Adding this to the forum as I think it’s an important topic. Here I’ll focus mainly on the potential ‘data leakage’ issue, rather than on the more general problem of over-fitting, which could be due to many different reasons.

In short, eras are one month long, chronological, and non-overlapping in time. However, assuming some features are based on company financials, and since financials are usually reported quarterly, each era could potentially include information from the previous 1-2 eras. To me this seems like it could be a concern, as good validation and test performances could be mainly due to data leakage, and those optimized models wouldn’t necessarily perform as well on live data.

Marcos Lopez de Prado (MLdP) proposes in chapter 7 of his book Advances in Financial Machine Learning to ‘purge’ some time series after each train and test set, to overcome this problem. He also suggests to ‘embargo’ some additional time series after the test set, if purging only is not sufficient.

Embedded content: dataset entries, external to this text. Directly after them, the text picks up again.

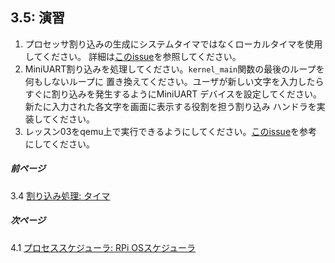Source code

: ## 3.5: 演習

1. プロセッサ割り込みの生成にシステムタイマではなくローカルタイマを使用してください。
詳細は[このissue](https://github.com/s-matyukevich/raspberry-pi-os/issues/70)を参照してください。
2. MiniUART割り込みを処理してください。`kernel_main`関数の最後のループを何もしないループに
置き換えてください。ユーザが新しい文字を入力したらすぐに割り込みを発生するようにMiniUART
デバイスを設定してください。新たに入力された各文字を画面に表示する役割を担う割り込み
ハンドラを実装してください。
3. レッスン03をqemu上で実行できるようにしてください。[このissue](https://github.com/s-matyukevich/raspberry-pi-os/issues/8)を参考にしてください。

##### 前ページ

3.4 [割り込み処理: タイマ](../../ja/lesson03/linux/timer.md)

##### 次ページ

4.1 [プロセススケジューラ: RPi OSスケジューラ](../../ja/lesson04/rpi-os.md)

@richai mentioned in today’s OHw @arbitrage that models (and features?) with high auto-correlation could potentially be impacted by data leakage between eras, as well as some shorter term features (shorter window length?)? <-- Please correct me if I’m misrepresenting anything here.

My main questions are:

  1. Is data leakage between eras a concern with the Numerai dataset?
  2. If it is, how many eras should one purge? Purging 2 eras after each train and val/test set seems like it should be sufficient.
  3. Other than comparing live performances, is there a way to check if a model optimized on a purged dataset performs better than one that’s been optimized on a non-purged dataset?
  4. If Numerai provided an additional grouping, e.g. 3 eras = 1 epoch, that is less likely to have data leakages between epochs, would that help?
  5. Perhaps I’m overthinking this way too much and it’s not really a concern at all? :slight_smile:
1 Like

I think you could test this yourself by training models on many different subsets of eras, and then seeing if they perform way way better on their direct neighbors than they do on slightly less distant neighbors. If the difference here is large then maybe you’ll want to embargo the data yourself, but if negligible then it means no need to worry :slight_smile:

True, but variance in performance between near and far eras could also be due to radical differences in market regimes, and not necessarily due to leakage. How would we measure how much variance is due to leakage and how much is due to regime changes?

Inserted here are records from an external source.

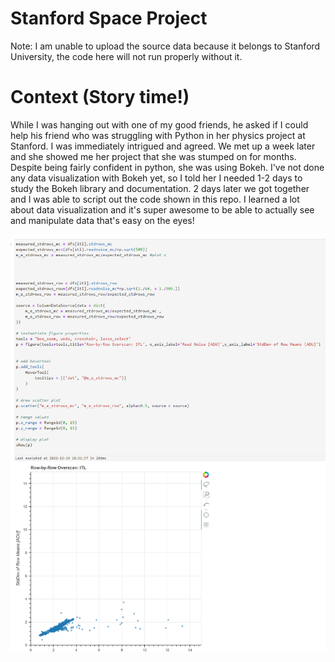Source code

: # Stanford Space Project
Note: I am unable to upload the source data because it belongs to Stanford University, the code here will not run properly without it.

# Context (Story time!)
While I was hanging out with one of my good friends, he asked if I could help his friend who was struggling with Python in her physics project at Stanford. I was immediately intrigued and agreed. We met up a week later and she showed me her project that she was stumped on for months. Despite being fairly confident in python, she was using Bokeh. I've not done any data visualization with Bokeh yet, so I told her I needed 1-2 days to study the Bokeh library and documentation. 2 days later we got together and I was able to script out the code shown in this repo. I learned a lot about data visualization and it's super awesome to be able to actually see and manipulate data that's easy on the eyes!

<img src="https://github.com/Andrew32A/stanford-space-project/blob/main/images/overscan_data.png" align="center">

I understand Numerai doesn’t want to disclose too much about the dataset, but I think it would be useful for us to know if the dataset has already been structured in such a way to minimize data leakage.

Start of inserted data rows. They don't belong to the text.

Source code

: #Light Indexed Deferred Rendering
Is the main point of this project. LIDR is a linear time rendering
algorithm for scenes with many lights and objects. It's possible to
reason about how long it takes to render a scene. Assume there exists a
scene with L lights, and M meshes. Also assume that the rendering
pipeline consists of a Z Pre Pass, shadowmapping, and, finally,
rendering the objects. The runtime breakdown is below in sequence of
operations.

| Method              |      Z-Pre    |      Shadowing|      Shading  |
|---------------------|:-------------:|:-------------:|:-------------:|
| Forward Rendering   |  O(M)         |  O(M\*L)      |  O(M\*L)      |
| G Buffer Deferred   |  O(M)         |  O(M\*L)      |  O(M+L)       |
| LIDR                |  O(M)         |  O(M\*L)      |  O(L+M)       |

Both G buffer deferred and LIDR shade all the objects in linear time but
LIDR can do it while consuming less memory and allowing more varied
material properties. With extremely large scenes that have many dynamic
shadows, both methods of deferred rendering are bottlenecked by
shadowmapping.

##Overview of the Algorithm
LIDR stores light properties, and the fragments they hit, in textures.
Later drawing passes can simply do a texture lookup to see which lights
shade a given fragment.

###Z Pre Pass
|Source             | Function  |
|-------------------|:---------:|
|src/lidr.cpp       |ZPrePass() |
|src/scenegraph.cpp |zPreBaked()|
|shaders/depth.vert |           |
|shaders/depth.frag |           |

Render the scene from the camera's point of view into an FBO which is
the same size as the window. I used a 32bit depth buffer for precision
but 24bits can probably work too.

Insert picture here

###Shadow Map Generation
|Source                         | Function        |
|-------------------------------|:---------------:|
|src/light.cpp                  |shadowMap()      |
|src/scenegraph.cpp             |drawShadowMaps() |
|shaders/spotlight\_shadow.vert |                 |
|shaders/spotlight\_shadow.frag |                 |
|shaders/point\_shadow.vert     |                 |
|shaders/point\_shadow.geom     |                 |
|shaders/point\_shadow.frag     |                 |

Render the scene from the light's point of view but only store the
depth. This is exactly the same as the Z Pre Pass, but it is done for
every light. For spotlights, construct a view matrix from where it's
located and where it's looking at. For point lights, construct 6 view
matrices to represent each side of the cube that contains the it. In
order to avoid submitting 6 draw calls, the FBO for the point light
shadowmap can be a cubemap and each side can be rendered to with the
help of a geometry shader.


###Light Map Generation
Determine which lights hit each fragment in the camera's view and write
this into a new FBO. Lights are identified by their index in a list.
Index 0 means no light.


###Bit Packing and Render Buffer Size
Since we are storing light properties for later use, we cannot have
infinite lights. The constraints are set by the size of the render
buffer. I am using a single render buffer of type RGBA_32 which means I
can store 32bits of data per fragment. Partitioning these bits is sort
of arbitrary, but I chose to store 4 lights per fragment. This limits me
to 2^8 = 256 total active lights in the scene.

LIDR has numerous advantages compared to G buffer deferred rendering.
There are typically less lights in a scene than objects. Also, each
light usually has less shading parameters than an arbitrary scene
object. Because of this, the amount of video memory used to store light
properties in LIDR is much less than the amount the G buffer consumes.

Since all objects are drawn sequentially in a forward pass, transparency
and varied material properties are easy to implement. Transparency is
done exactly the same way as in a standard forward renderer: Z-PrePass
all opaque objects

Let me try to simplify things a little for you. Ask a sorcerer or anybody off the street for parameters for your model. Don’t worry about data leakage when you do that. Now that you have a model you can do two calculations. 1) A leave-one-era-out CV calculation of your model’s performance. 2) A leave-one-era-out N-embargoed CV calculation of your model’s performance. If the results of those two CV calculations are somewhat different, go with the more conservative estimate. If they are really really so different that you are concerned, pick a different sorcerer, or, i.e., think about a more rational way to pick candidate models.

1 Like

That does help, thank you! Now I just have to figure out how to do this in code.